Salmon Black Bean Salad

Number of Servings: 2 (318 G)
Prep Time: 5 minutes
Cook Time: 0 minutes
Salmon Black Bean Salad

Smoked salmon can be a pricey ingredient, but don’t feel like you have to purchase it specially to make this salad. If you’ve got a leftover filet of salmon or trout from a favorite recipe, stretch it into two servings with a can of beans and some fresh produce for a delicious meal that will make lunchtime a treat.

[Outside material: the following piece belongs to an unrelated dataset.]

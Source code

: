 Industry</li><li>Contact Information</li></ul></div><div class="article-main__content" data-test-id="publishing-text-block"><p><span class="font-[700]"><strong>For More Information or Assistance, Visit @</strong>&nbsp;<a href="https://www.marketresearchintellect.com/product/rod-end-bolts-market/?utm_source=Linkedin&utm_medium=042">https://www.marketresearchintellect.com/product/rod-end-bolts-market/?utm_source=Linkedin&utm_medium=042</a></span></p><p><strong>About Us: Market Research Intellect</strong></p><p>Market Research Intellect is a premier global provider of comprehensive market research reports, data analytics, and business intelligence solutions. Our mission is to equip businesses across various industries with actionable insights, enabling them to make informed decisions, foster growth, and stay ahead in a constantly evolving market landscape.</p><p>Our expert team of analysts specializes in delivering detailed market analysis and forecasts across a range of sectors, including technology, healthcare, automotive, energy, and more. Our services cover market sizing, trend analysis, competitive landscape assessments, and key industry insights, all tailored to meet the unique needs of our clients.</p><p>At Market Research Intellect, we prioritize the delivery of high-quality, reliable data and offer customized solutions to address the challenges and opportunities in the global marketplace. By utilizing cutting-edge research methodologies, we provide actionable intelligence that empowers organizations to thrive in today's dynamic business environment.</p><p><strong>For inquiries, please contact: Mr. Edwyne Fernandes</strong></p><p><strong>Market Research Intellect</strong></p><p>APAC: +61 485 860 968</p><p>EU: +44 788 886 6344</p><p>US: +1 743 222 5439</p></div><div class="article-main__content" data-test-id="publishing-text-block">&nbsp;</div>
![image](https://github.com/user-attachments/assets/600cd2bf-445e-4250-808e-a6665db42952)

  • 4 oz. smoked salmon, flaked
  • 1 (15 oz.) can no-salt-added black beans, drained and rinsed
  • 1/2 avocado, diced
  • 1/2 c. cherry tomatoes, halved
  • 1 Tbsp. lime juice
  • 1 tsp. olive oil
  • 1/4 tsp. cumin
  • 1/8 tsp. kosher salt
  • 2 c. salad greens, washed and chopped


Toss all ingredients together, gently. Serve immediately.


Nutrition Facts

2 servings per container

Serving Size 318G

Amount per serving
Calories 425
% Daily Value*
Total Fat 16.5g 26%
Saturated Fat 3g 15%
Trans Fat 0g
Polyunsaturated Fat 3.5g
Monounsaturated Fat 9g
Cholesterol 88mg 30%
Sodium 340mg 14%
Potassium 1355mg 39%
Total Carbohydrate 29g 10%
Dietary Fiber 13g 52%
Total Sugars 2g
Sugar Alcohol 0g
Other Carbohydrate 14g
Protein 44g
Vitamin A 60%
Vitamin C 30%
Calcium 10%
Iron 20%
Vitamin D 0%
Vitamin E 15%
Vitamin K 80%
Thiamin 35%
Riboflavin 35%
Niacin 70%
Vitamin B6 35%
Folate 35%
Vitamin B12 170%
Biotin 2%
Chloride 6%
Pantothenate 25%
Phosphorus 60%
Iodine 2%
Magnesium 25%
Zinc 10%
Selenium 60%
Copper 25%
Manganese 25%
Chromium 0%
Molybdenum 6%

* The % Daily Value (DV) tells you how much a nutrient in a serving of food contributes to a daily diet. 2,000 calories a day is used for general nutrition advice.


Black Beans, Smoked Sockeye Salmon, Avocado, Tomatoes, Lettuce, Lime Juice, Olive Oil, Kosher Salt, Cumin.